Cozinhe o arroz no vapor por aproximadamente 40 a 60 minutos. O interior do grão deve estar completamente cozido, sem um centro branco e duro, mas a superfície deve permanecer relativamente seca e os grãos separados. Não cozinhe o arroz diretamente em água.
5.
Resfrie o arroz.
Espalhe o arroz cozido sobre um pano limpo ou bandeja e deixe a temperatura cair para aproximadamente 35 °C.
6.
Inocule com o tane koji.
Distribua o tane koji sobre toda a superfície e misture muito bem para espalhar os esporos entre os grãos. Como a quantidade utilizada costuma ser muito pequena, você pode misturar previamente o inóculo com um pouco de farinha de arroz torrada e fria para facilitar sua distribuição. Siga sempre a dosagem indicada pelo fabricante.
7.
Inicie a incubação.
Embrulhe o arroz em um pano limpo e coloque-o em uma caixa térmica, caixa de isopor ou outra incubadora capaz de conservar calor e umidade. Procure manter o arroz aproximadamente entre 30 e 35 °C.
8.
Acompanhe a temperatura.
Nas primeiras horas, pouca coisa será visível.
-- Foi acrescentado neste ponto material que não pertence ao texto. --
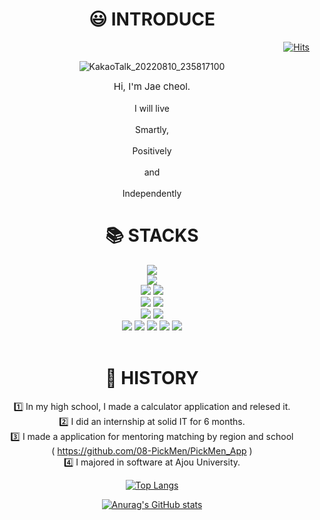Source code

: <div align=center ><h1>😃 INTRODUCE</h1></div>


<div align=right>

[![Hits](https://hits.seeyoufarm.com/api/count/incr/badge.svg?url=https%3A%2F%2Fgithub.com%2Fwocjf0513&count_bg=%2379C83D&title_bg=%23555555&icon=&icon_color=%23E7E7E7&title=hits&edge_flat=false)](https://hits.seeyoufarm.com)
</div>

<div align=center>

![KakaoTalk_20220810_235817100](https://user-images.githubusercontent.com/59725406/184843970-293b9e16-b112-4c1d-87ad-f401d1725b84.jpg)

</div>



<div align=center style="font-size:15px">Hi, I'm Jae cheol.</div>
<div align=center style="font-size:14px"> <br>I will live <br><br>Smartly, <br><br>Positively <br><br>and <br><br>Independently </div>



<div align=center ><h1>📚 STACKS</h1></div>

<div align=center> 
  <img src="https://img.shields.io/badge/java-007396?style=for-the-badge&logo=java&logoColor=white"> 
  <br>
  <img src="https://img.shields.io/badge/spring-6DB33F?style=for-the-badge&logo=spring&logoColor=white">
  <br>
  <img src="https://img.shields.io/badge/mysql-4479A1?style=for-the-badge&logo=mysql&logoColor=white"> 
  <img src="https://img.shields.io/badge/mongoDB-47A248?style=for-the-badge&logo=MongoDB&logoColor=white">
  <br>
  <img src="https://img.shields.io/badge/github-181717?style=for-the-badge&logo=github&logoColor=white">
  <img src="https://img.shields.io/badge/git-F05032?style=for-the-badge&logo=git&logoColor=white">
  <br>
  <img src="https://img.shields.io/badge/amazonaws-232F3E?style=for-the-badge&logo=amazonaws&logoColor=white">
  <img src="https://img.shields.io/badge/apache tomcat-F8DC75?style=for-the-badge&logo=apachetomcat&logoColor=white"> 
  <br>
  <img src="https://img.shields.io/badge/javascript-F7DF1E?style=for-the-badge&logo=javascript&logoColor=black">
  <img src="https://img.shields.io/badge/html5-E34F26?style=for-the-badge&logo=html5&logoColor=white"> 
  <img src="https://img.shields.io/badge/css-1572B6?style=for-the-badge&logo=css3&logoColor=white">
  <img src="https://img.shields.io/badge/bootstrap-7952B3?style=for-the-badge&logo=bootstrap&logoColor=white">
  <img src="https://img.shields.io/badge/fontawesome-339AF0?style=for-the-badge&logo=fontawesome&logoColor=white">
</div>

<br>

<div align=center><h1>📄 HISTORY</h1>



:one: In my high school, I made a calculator application and relesed it.
<br>
:two: I did an internship at solid IT for 6 months.
<br>
:three: I made a application for mentoring matching by region and school  
( https://github.com/08-PickMen/PickMen_App )
<br>
:four: I majored in software at Ajou University.
<br>



[![Top Langs](https://github-readme-stats.vercel.app/api/top-langs/?username=wocjf0513&langs_count=3)](https://github.com/anuraghazra/github-readme-stats)
<br>

[![Anurag's GitHub stats](https://github-readme-stats.vercel.app/api?username=wocjf0513&show_icons=true&theme=tokyonight)](https://github.com/anuraghazra/github-readme-stats)

</div>
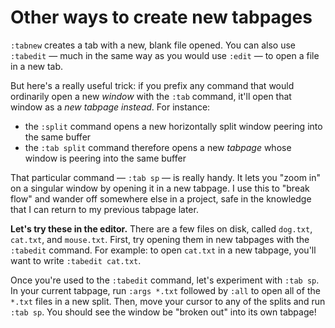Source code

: # Other ways to create new tabpages

`:tabnew` creates a tab with a new, blank file opened. You can also use `:tabedit` — much in the same way as you would use `:edit` — to open a file in a new tab.

But here's a really useful trick: if you prefix any command that would ordinarily open a new _window_ with the `:tab` command, it'll open that window as a _new tabpage instead_. For instance:

- the `:split` command opens a new horizontally split window peering into the same buffer
- the `:tab split` command therefore opens a new _tabpage_ whose window is peering into the same buffer

That particular command — `:tab sp` — is really handy. It lets you "zoom in" on a singular window by opening it in a new tabpage. I use this to "break flow" and wander off somewhere else in a project, safe in the knowledge that I can return to my previous tabpage later.

**Let's try these in the editor.** There are a few files on disk, called `dog.txt`, `cat.txt`, and `mouse.txt`. First, try opening them in new tabpages with the `:tabedit` command. For example: to open `cat.txt` in a new tabpage, you'll want to write `:tabedit cat.txt`.

Once you're used to the `:tabedit` command, let's experiment with `:tab sp`. In your current tabpage, run `:args *.txt` followed by `:all` to open all of the `*.txt` files in a new split. Then, move your cursor to any of the splits and run `:tab sp`. You should see the window be "broken out" into its own tabpage!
Conforme o fungo começa a crescer, seu metabolismo passa a produzir calor e a temperatura do arroz começa a subir. Meça a temperatura no interior da massa regularmente e evite que ultrapasse 40 °C.
9.
Misture o arroz.
Por volta de 18 a 20 horas, abra o pano e solte cuidadosamente os grãos e os pequenos aglomerados que começarem a se formar. Misture para redistribuir calor, umidade e oxigênio e volte a incubar.
10.
Controle o aquecimento.
Nas horas seguintes, o crescimento fica mais intenso e a temperatura pode subir rapidamente. Se isso acontecer, abra o pano, espalhe o arroz ou diminua o isolamento térmico. Misture novamente sempre que necessário para evitar pontos excessivamente quentes.
11.
Observe o crescimento do micélio.
Aos poucos, você começará a perceber pequenos pontos e filamentos brancos sobre os grãos. Eles irão se espalhar até que boa parte do arroz esteja coberta pelo micélio. Os grãos também começam a se unir em pequenos blocos e o aroma se torna adocicado e característico.
12.
Finalize a incubação.
Depois de aproximadamente 36 a 44 horas, o koji costuma estar pronto. O tempo não deve ser utilizado como único critério: observe o desenvolvimento do micélio, o aroma e a temperatura. Queremos colher o koji ainda predominantemente branco, antes de uma esporulação intensa.
13.
Resfrie rapidamente.
Espalhe o koji pronto em uma bandeja para interromper o aquecimento e deixe esfriar completamente.
14.
Utilize ou armazene.
O koji fresco já pode ser utilizado para preparar missô, shio koji, amazake, sakê, shoyu e muitas outras fermentações. Se não for utilizar imediatamente, armazene refrigerado por um período curto ou congele para períodos maiores.